• Saved data entries:
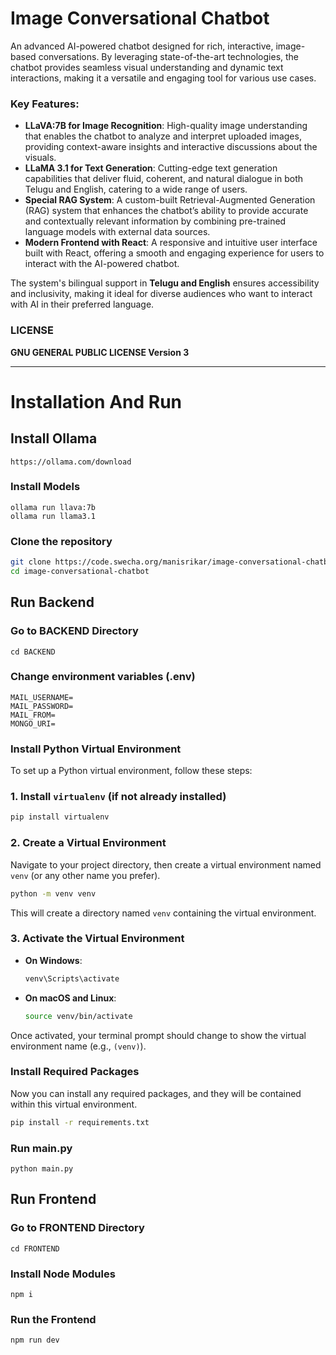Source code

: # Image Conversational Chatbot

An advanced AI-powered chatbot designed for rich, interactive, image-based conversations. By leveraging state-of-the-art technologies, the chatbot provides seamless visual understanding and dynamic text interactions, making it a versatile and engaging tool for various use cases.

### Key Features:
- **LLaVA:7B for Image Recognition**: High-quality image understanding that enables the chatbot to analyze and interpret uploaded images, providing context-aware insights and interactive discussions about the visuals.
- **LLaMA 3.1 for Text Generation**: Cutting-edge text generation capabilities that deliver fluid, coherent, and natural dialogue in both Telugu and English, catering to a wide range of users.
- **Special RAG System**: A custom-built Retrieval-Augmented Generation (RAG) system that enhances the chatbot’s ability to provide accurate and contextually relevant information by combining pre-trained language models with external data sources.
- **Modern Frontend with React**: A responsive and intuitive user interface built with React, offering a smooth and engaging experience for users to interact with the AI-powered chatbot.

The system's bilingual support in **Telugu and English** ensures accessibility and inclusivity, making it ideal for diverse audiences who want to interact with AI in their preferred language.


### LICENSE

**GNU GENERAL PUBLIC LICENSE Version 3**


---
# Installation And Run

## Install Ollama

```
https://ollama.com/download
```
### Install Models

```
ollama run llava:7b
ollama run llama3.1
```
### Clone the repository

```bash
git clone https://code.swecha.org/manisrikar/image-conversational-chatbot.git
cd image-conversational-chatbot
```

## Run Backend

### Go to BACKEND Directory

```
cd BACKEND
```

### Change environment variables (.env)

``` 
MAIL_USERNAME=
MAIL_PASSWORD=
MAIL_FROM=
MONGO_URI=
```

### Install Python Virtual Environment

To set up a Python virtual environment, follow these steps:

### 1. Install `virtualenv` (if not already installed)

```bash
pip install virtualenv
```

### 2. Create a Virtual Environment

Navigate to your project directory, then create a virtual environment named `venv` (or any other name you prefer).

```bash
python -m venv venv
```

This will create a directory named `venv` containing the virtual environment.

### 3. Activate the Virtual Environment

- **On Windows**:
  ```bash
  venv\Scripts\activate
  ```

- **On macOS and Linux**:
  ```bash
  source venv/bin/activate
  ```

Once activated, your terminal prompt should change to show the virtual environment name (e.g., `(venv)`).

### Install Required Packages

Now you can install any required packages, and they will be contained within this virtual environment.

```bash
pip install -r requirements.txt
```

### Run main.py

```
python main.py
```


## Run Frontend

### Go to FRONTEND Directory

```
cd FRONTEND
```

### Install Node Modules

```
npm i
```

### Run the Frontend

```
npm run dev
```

• What is being asked:
Please write out all the entries above again exactly as they appear, skipping any images.

• Result of this task:
Source code

: # Image Conversational Chatbot

An advanced AI-powered chatbot designed for rich, interactive, image-based conversations. By leveraging state-of-the-art technologies, the chatbot provides seamless visual understanding and dynamic text interactions, making it a versatile and engaging tool for various use cases.

### Key Features:
- **LLaVA:7B for Image Recognition**: High-quality image understanding that enables the chatbot to analyze and interpret uploaded images, providing context-aware insights and interactive discussions about the visuals.
- **LLaMA 3.1 for Text Generation**: Cutting-edge text generation capabilities that deliver fluid, coherent, and natural dialogue in both Telugu and English, catering to a wide range of users.
- **Special RAG System**: A custom-built Retrieval-Augmented Generation (RAG) system that enhances the chatbot’s ability to provide accurate and contextually relevant information by combining pre-trained language models with external data sources.
- **Modern Frontend with React**: A responsive and intuitive user interface built with React, offering a smooth and engaging experience for users to interact with the AI-powered chatbot.

The system's bilingual support in **Telugu and English** ensures accessibility and inclusivity, making it ideal for diverse audiences who want to interact with AI in their preferred language.


### LICENSE

**GNU GENERAL PUBLIC LICENSE Version 3**


---
# Installation And Run

## Install Ollama

```
https://ollama.com/download
```
### Install Models

```
ollama run llava:7b
ollama run llama3.1
```
### Clone the repository

```bash
git clone https://code.swecha.org/manisrikar/image-conversational-chatbot.git
cd image-conversational-chatbot
```

## Run Backend

### Go to BACKEND Directory

```
cd BACKEND
```

### Change environment variables (.env)

``` 
MAIL_USERNAME=
MAIL_PASSWORD=
MAIL_FROM=
MONGO_URI=
```

### Install Python Virtual Environment

To set up a Python virtual environment, follow these steps:

### 1. Install `virtualenv` (if not already installed)

```bash
pip install virtualenv
```

### 2. Create a Virtual Environment

Navigate to your project directory, then create a virtual environment named `venv` (or any other name you prefer).

```bash
python -m venv venv
```

This will create a directory named `venv` containing the virtual environment.

### 3. Activate the Virtual Environment

- **On Windows**:
  ```bash
  venv\Scripts\activate
  ```

- **On macOS and Linux**:
  ```bash
  source venv/bin/activate
  ```

Once activated, your terminal prompt should change to show the virtual environment name (e.g., `(venv)`).

### Install Required Packages

Now you can install any required packages, and they will be contained within this virtual environment.

```bash
pip install -r requirements.txt
```

### Run main.py

```
python main.py
```


## Run Frontend

### Go to FRONTEND Directory

```
cd FRONTEND
```

### Install Node Modules

```
npm i
```

### Run the Frontend

```
npm run dev
```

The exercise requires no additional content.